Each of these situations being hyped by Germany’s liberal press risks Chancellor Merkel becoming distracted at a time when she and her government need both political focus and party unity to ensure that the goal of swiftly attending to the euro crisis is not compromised.
Already the markets are reacting negatively to perceived divisions within Germany and other nations in the wake of last Friday’s fiscal compact deal.
There are no surprises in all of this.
Germany’s coalition government has been divisive since its beginning under Merkel’s leadership. Her grasp on coalition unity is clearly slipping at a most dangerous time in both German and EU politics. Whether Merkel can last the distance till the 2013 elections is a moot point. The loss of two key coalition members in a matter of days this week does not bode well for Merkel’s continuing leadership, for coalition unity in a time of great crisis, nor, least of all, for the survival of the eurozone.
In a comment not welcomed by many EU leaders, U.S. Chairman of the Joint Chiefs of Staff Gen. Martin Dempsey recently warned: “The eurozone is at great risk. … I know that they’ve taken some measures here with the 17 members of the eurozone to try to better align … monetary and fiscal policy. But it’s unclear, to me at least, that that will be the glue that actually holds it together.”
General Dempsey then expressed a fear that sharper analysts share, warning of “the potential for civil unrest and the breakup of the Union” (ibid). The Intelligence Digest observes that “the fears he expressed are by no means misplaced” (December 14).
To put things in true perspective, the alignment of monetary and fiscal policy, rather than being the glue to hold the EU together, is but a catalyst to break it apart. Already some EU leaders are expressing skepticism as to their being able to effectively enact necessary changes in legislation to permit operation of the pact with the speed that the current escalating crisis demands.
With Chancellor Merkel having to start placing fingers in the leaky dyke of her governing coalition, this mitigates against processing the mooted fiscal pact in the fast lane.
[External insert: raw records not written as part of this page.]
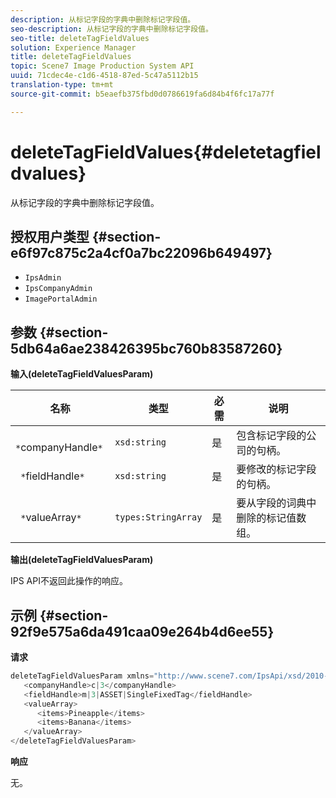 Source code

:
 ```yaml
---
description: 从标记字段的字典中删除标记字段值。
seo-description: 从标记字段的字典中删除标记字段值。
seo-title: deleteTagFieldValues
solution: Experience Manager
title: deleteTagFieldValues
topic: Scene7 Image Production System API
uuid: 71cdec4e-c1d6-4518-87ed-5c47a5112b15
translation-type: tm+mt
source-git-commit: b5eaefb375fbd0d0786619fa6d84b4f6fc17a77f

---
```



# deleteTagFieldValues{#deletetagfieldvalues}

从标记字段的字典中删除标记字段值。

## 授权用户类型 {#section-e6f97c875c2a4cf0a7bc22096b649497}

* `IpsAdmin`
* `IpsCompanyAdmin`
* `ImagePortalAdmin`

## 参数 {#section-5db64a6ae238426395bc760b83587260}

**输入(deleteTagFieldValuesParam)**

| 名称 | 类型 | 必需 | 说明 |
|---|---|---|---|
| ` *`companyHandle`*` | `xsd:string` | 是 | 包含标记字段的公司的句柄。 |
| ` *`fieldHandle`*` | `xsd:string` | 是 | 要修改的标记字段的句柄。 |
| ` *`valueArray`*` | `types:StringArray` | 是 | 要从字段的词典中删除的标记值数组。 |

**输出(deleteTagFieldValuesParam)**

IPS API不返回此操作的响应。

## 示例 {#section-92f9e575a6da491caa09e264b4d6ee55}

**请求**

```java
deleteTagFieldValuesParam xmlns="http://www.scene7.com/IpsApi/xsd/2010-01-31">
   <companyHandle>c|3</companyHandle>
   <fieldHandle>m|3|ASSET|SingleFixedTag</fieldHandle>
   <valueArray>
      <items>Pineapple</items>
      <items>Banana</items>
   </valueArray>
</deleteTagFieldValuesParam>
```

**响应**

无。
There simply is, as yet, no glue activated to bind such a pact together over such a disparate group of 27 nations.
Enter Rome.
Editor in chief Gerald Flurry wrote in the April 2006 issue of the Trumpet: “So the Holy Roman Empire of the German Nation existed through subsequent history as a union of two separate authorities—one giving protection to the church, the other supplying the unifying glue of a state religion to bind together the separate nations and cultures within the empire.
“Herbert W. Armstrong believed the same pattern would occur again in our time—that European nations would unite suddenly because of a crisis, and that the Roman Catholic Church would play a huge role in solving that emergency. In times of crisis, religion has a way of pulling people together!”
As farfetched as that prospect may seem to be in reference to the European Union today, it is as sure as tomorrow’s rising sun!
Our research leads us to the conclusion that the Vatican is well advanced in formulating, together with German elites, a process that will soon divide the EU apart and cement together a Roman Catholic core of 10 nations under the spiritual influence of the pope.
We are not alone in this conclusion, as future articles will point out. But we are unique in prophesying its ultimate outcome in detail that you will find from no other source.
Chancellor Merkel is between a rock and a hard place, trying to keep her governing coalition together and satisfy the domestic demands of her German constituents with an important election year looming amid the current challenges of the fiscal compact.
The road ahead is a rocky one that may even cost Merkel her political career. In the process, the way will increasingly be opened up for a Roman Catholic leader to soon sweep into power in Germany and busy himself applying the spiritual “glue” binding 10 EU nations together into a powerful economic, political and military force. The pope’s aggressive new evangelism, slated to move into higher gear in 2012, will only serve to accelerate this process.